<<<<

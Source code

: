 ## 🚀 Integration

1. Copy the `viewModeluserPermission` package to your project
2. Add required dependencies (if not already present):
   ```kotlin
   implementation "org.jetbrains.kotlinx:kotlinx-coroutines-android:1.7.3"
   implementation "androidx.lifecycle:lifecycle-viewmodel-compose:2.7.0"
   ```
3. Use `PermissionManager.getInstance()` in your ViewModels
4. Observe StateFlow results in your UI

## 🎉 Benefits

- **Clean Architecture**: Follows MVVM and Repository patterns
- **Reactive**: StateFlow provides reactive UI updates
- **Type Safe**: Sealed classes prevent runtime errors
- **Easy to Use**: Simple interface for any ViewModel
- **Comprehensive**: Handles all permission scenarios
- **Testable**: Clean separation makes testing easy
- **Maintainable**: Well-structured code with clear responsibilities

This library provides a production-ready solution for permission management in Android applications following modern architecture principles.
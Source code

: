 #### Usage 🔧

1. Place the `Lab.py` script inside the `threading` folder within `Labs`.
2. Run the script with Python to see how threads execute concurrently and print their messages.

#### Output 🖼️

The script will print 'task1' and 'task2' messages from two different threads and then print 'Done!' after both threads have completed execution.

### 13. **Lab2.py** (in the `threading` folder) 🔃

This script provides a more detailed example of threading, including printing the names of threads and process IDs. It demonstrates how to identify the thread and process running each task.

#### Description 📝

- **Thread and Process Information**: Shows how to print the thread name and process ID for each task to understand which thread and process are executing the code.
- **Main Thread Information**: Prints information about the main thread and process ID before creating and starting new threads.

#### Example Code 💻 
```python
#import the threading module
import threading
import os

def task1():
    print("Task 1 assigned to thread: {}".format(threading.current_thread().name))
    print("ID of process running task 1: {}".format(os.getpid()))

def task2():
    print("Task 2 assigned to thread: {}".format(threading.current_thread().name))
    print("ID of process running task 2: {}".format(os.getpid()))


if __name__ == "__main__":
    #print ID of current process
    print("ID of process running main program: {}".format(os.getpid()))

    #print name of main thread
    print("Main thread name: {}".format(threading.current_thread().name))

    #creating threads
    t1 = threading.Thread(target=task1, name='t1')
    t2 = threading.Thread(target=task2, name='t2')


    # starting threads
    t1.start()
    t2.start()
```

>>>>

A single number is expected: the count of lines in the entries that carry the string "implementation".

*TASK SOLUTION*
2